18 yaşına geldiğinde eşyalarını toplayıp tek başına uzaktaki bir şehre taşıdığında anlıyor insan bazı şeyleri. Toplumda kendi ayakları üstünde durması gereken bir birey olduğunu yuvadan kopunca anlıyor insan. Onca eşya, yürünen o kadar yol, yabancılar... aidiyetten uzak hissiyatlar. insan büyüdüğünü yalnız kalınca anlıyor, Tek başına ayakta durması gerektiğini öğrendiğinde.
dünyanın toz pembe yanından ziyada o gerçekleri dediğimiz bok şeyleri fark ettiğimiz andır. Nefret ettiğim olaydır. Bi dilek hakkım olsa dilemek isteyecğim ilk üç şeyden ikincisi küçülmek olacaktır.

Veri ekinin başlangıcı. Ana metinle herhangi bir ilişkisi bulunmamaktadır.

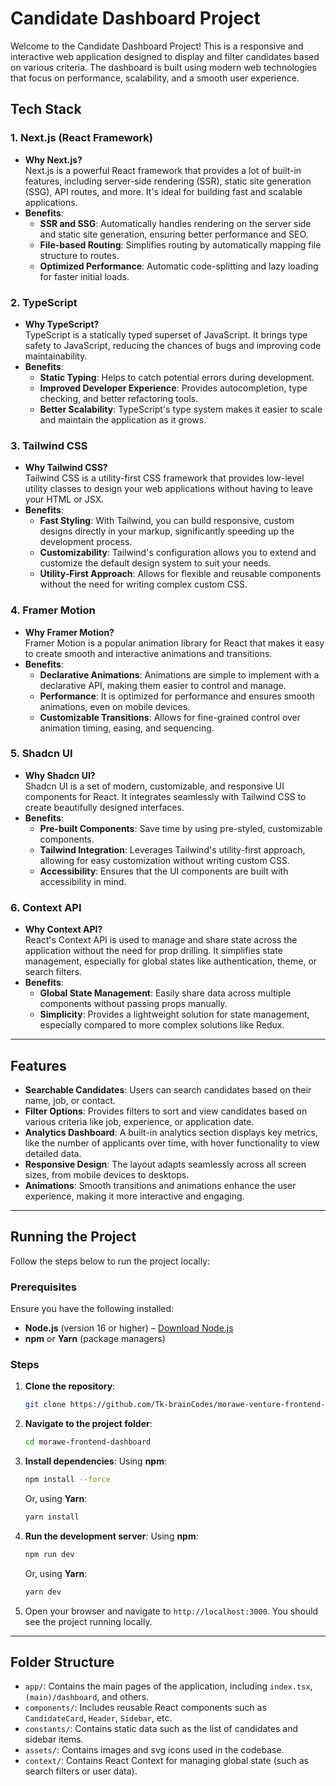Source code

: # Candidate Dashboard Project

Welcome to the Candidate Dashboard Project! This is a responsive and interactive web application designed to display and filter candidates based on various criteria. The dashboard is built using modern web technologies that focus on performance, scalability, and a smooth user experience.

## Tech Stack

### 1. **Next.js** (React Framework)
   - **Why Next.js?**  
     Next.js is a powerful React framework that provides a lot of built-in features, including server-side rendering (SSR), static site generation (SSG), API routes, and more. It's ideal for building fast and scalable applications.
   - **Benefits**:
     - **SSR and SSG**: Automatically handles rendering on the server side and static site generation, ensuring better performance and SEO.
     - **File-based Routing**: Simplifies routing by automatically mapping file structure to routes.
     - **Optimized Performance**: Automatic code-splitting and lazy loading for faster initial loads.

### 2. **TypeScript**
   - **Why TypeScript?**  
     TypeScript is a statically typed superset of JavaScript. It brings type safety to JavaScript, reducing the chances of bugs and improving code maintainability.
   - **Benefits**:
     - **Static Typing**: Helps to catch potential errors during development.
     - **Improved Developer Experience**: Provides autocompletion, type checking, and better refactoring tools.
     - **Better Scalability**: TypeScript's type system makes it easier to scale and maintain the application as it grows.

### 3. **Tailwind CSS**
   - **Why Tailwind CSS?**  
     Tailwind CSS is a utility-first CSS framework that provides low-level utility classes to design your web applications without having to leave your HTML or JSX.
   - **Benefits**:
     - **Fast Styling**: With Tailwind, you can build responsive, custom designs directly in your markup, significantly speeding up the development process.
     - **Customizability**: Tailwind's configuration allows you to extend and customize the default design system to suit your needs.
     - **Utility-First Approach**: Allows for flexible and reusable components without the need for writing complex custom CSS.

### 4. **Framer Motion**
   - **Why Framer Motion?**  
     Framer Motion is a popular animation library for React that makes it easy to create smooth and interactive animations and transitions.
   - **Benefits**:
     - **Declarative Animations**: Animations are simple to implement with a declarative API, making them easier to control and manage.
     - **Performance**: It is optimized for performance and ensures smooth animations, even on mobile devices.
     - **Customizable Transitions**: Allows for fine-grained control over animation timing, easing, and sequencing.

### 5. **Shadcn UI**
   - **Why Shadcn UI?**  
     Shadcn UI is a set of modern, customizable, and responsive UI components for React. It integrates seamlessly with Tailwind CSS to create beautifully designed interfaces.
   - **Benefits**:
     - **Pre-built Components**: Save time by using pre-styled, customizable components.
     - **Tailwind Integration**: Leverages Tailwind's utility-first approach, allowing for easy customization without writing custom CSS.
     - **Accessibility**: Ensures that the UI components are built with accessibility in mind.

### 6. **Context API**
   - **Why Context API?**  
     React's Context API is used to manage and share state across the application without the need for prop drilling. It simplifies state management, especially for global states like authentication, theme, or search filters.
   - **Benefits**:
     - **Global State Management**: Easily share data across multiple components without passing props manually.
     - **Simplicity**: Provides a lightweight solution for state management, especially compared to more complex solutions like Redux.

---

## Features

- **Searchable Candidates**: Users can search candidates based on their name, job, or contact.
- **Filter Options**: Provides filters to sort and view candidates based on various criteria like job, experience, or application date.
- **Analytics Dashboard**: A built-in analytics section displays key metrics, like the number of applicants over time, with hover functionality to view detailed data.
- **Responsive Design**: The layout adapts seamlessly across all screen sizes, from mobile devices to desktops.
- **Animations**: Smooth transitions and animations enhance the user experience, making it more interactive and engaging.

---

## Running the Project

Follow the steps below to run the project locally:

### Prerequisites

Ensure you have the following installed:
- **Node.js** (version 16 or higher) – [Download Node.js](https://nodejs.org/)
- **npm** or **Yarn** (package managers)

### Steps

1. **Clone the repository**:
   ```bash
   git clone https://github.com/Tk-brainCodes/morawe-venture-frontend-test.git
   ```

2. **Navigate to the project folder**:
   ```bash
   cd morawe-frontend-dashboard
   ```

3. **Install dependencies**:
   Using **npm**:
   ```bash
   npm install --force
   ```

   Or, using **Yarn**:
   ```bash
   yarn install
   ```

4. **Run the development server**:
   Using **npm**:
   ```bash
   npm run dev
   ```

   Or, using **Yarn**:
   ```bash
   yarn dev
   ```

5. Open your browser and navigate to `http://localhost:3000`. You should see the project running locally.

---

## Folder Structure

- `app/`: Contains the main pages of the application, including `index.tsx`, `(main)/dashboard`, and others.
- `components/`: Includes reusable React components such as `CandidateCard`, `Header`, `Sidebar`, etc.
- `constants/`: Contains static data such as the list of candidates and sidebar items.
- `assets/`: Contains images and svg icons used in the codebase.
- `context/`: Contains React Context for managing global state (such as search filters or user data).



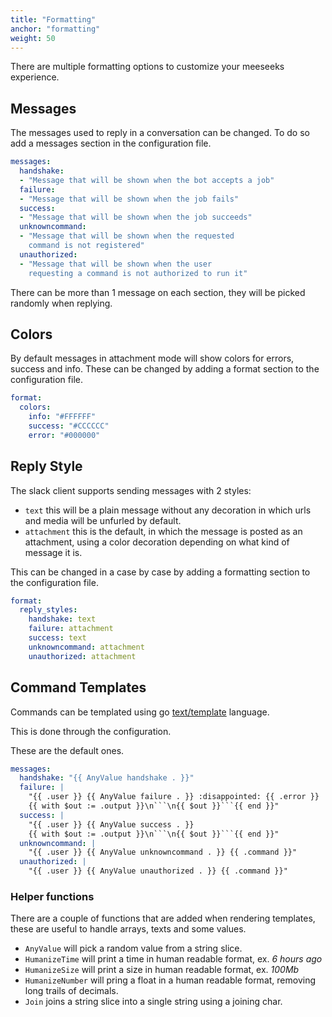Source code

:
 ```yaml
---
title: "Formatting"
anchor: "formatting"
weight: 50
---
```


There are multiple formatting options to customize your meeseeks experience.

## Messages

The messages used to reply in a conversation can be changed. To do so add a
messages section in the configuration file.

```yaml
messages:
  handshake:
  - "Message that will be shown when the bot accepts a job"
  failure:
  - "Message that will be shown when the job fails"
  success:
  - "Message that will be shown when the job succeeds"
  unknowncommand:
  - "Message that will be shown when the requested
    command is not registered"
  unauthorized:
  - "Message that will be shown when the user
    requesting a command is not authorized to run it"
```

There can be more than 1 message on each section, they will be picked randomly
when replying.

## Colors

By default messages in attachment mode will show colors for errors, success and
info. These can be changed by adding a format section to the configuration file.

```yaml
format:
  colors:
    info: "#FFFFFF"
    success: "#CCCCCC"
    error: "#000000"
```

## Reply Style

The slack client supports sending messages with 2 styles:

- `text` this will be a plain message without any decoration in which urls and
  media will be unfurled by default.
- `attachment` this is the default, in which the message is posted as an
  attachment, using a color decoration depending on what kind of message it is.

This can be changed in a case by case by adding a formatting section to the
configuration file.

```yaml
format:
  reply_styles:
    handshake: text
    failure: attachment
    success: text
    unknowncommand: attachment
    unauthorized: attachment
```

## Command Templates

Commands can be templated using go [text/template](https://golang.org/pkg/text/template/) language.

This is done through the configuration.

These are the default ones.

```yaml
messages:
  handshake: "{{ AnyValue handshake . }}"
  failure: |
    "{{ .user }} {{ AnyValue failure . }} :disappointed: {{ .error }}
    {{ with $out := .output }}\n```\n{{ $out }}```{{ end }}"
  success: |
    "{{ .user }} {{ AnyValue success . }}
    {{ with $out := .output }}\n```\n{{ $out }}```{{ end }}"
  unknowncommand: |
    "{{ .user }} {{ AnyValue unknowncommand . }} {{ .command }}"
  unauthorized: |
    "{{ .user }} {{ AnyValue unauthorized . }} {{ .command }}"
```

### Helper functions

There are a couple of functions that are added when rendering templates, these are useful to handle arrays, texts and some values.

- `AnyValue` will pick a random value from a string slice.
- `HumanizeTime` will print a time in human readable format, ex. _6 hours ago_
- `HumanizeSize` will print a size in human readable format, ex. _100Mb_
- `HumanizeNumber` will pring a float in a human readable format, removing long trails of decimals.
- `Join` joins a string slice into a single string using a joining char.

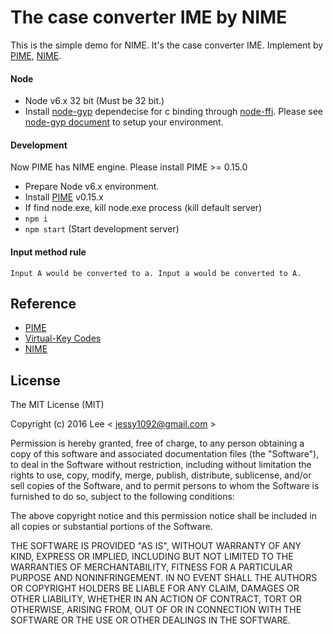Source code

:The case converter IME by NIME
=============
This is the simple demo for NIME. It's the case converter IME. Implement by [PIME](https://github.com/EasyIME/PIME), [NIME](https://github.com/EasyIME/NIME).


#### Node

- Node v6.x 32 bit (Must be 32 bit.)
- Install [node-gyp](https://github.com/nodejs/node-gyp) dependecise for c binding through [node-ffi](https://github.com/node-ffi/node-ffi). Please see [node-gyp document](https://github.com/nodejs/node-gyp#installation) to setup your environment.


#### Development

Now PIME has NIME engine. Please install PIME >= 0.15.0

- Prepare Node v6.x environment.
- Install [PIME](https://github.com/EasyIME/PIME/releases) v0.15.x
- If find node.exe, kill node.exe process (kill default server)
- `npm i`
- `npm start` (Start development server)


#### Input method rule

```
Input A would be converted to a. Input a would be converted to A.
```

## Reference

- [PIME](https://github.com/EasyIME/PIME)
- [Virtual-Key Codes](https://msdn.microsoft.com/zh-tw/library/windows/desktop/dd375731%28v=vs.85%29.aspx)
- [NIME](https://github.com/EasyIME/NIME)


## License

The MIT License (MIT)

Copyright (c) 2016 Lee  < jessy1092@gmail.com >

Permission is hereby granted, free of charge, to any person obtaining a copy of
this software and associated documentation files (the "Software"), to deal in
the Software without restriction, including without limitation the rights to
use, copy, modify, merge, publish, distribute, sublicense, and/or sell copies of
the Software, and to permit persons to whom the Software is furnished to do so,
subject to the following conditions:

The above copyright notice and this permission notice shall be included in all
copies or substantial portions of the Software.

THE SOFTWARE IS PROVIDED "AS IS", WITHOUT WARRANTY OF ANY KIND, EXPRESS OR
IMPLIED, INCLUDING BUT NOT LIMITED TO THE WARRANTIES OF MERCHANTABILITY, FITNESS
FOR A PARTICULAR PURPOSE AND NONINFRINGEMENT. IN NO EVENT SHALL THE AUTHORS OR
COPYRIGHT HOLDERS BE LIABLE FOR ANY CLAIM, DAMAGES OR OTHER LIABILITY, WHETHER
IN AN ACTION OF CONTRACT, TORT OR OTHERWISE, ARISING FROM, OUT OF OR IN
CONNECTION WITH THE SOFTWARE OR THE USE OR OTHER DEALINGS IN THE SOFTWARE.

ben yapamam, o yükün altına giremem, o kadar güçlü değilim dediğin şeylerin altına isteyerek veya istemeyerek girip, o işlerin altından başarıyla kalktığın andır. yorulursunuz, üzülürsünüz, yıpranırsınız, bırakmak ister, defalarca vazgeçersiniz ama eğer bırakmaz da devam eder sonunu görebilirseniz. kozalağını terk etmiş kelebek misali yeni bir sen olarak hayata daha güçlü tutunursunuz.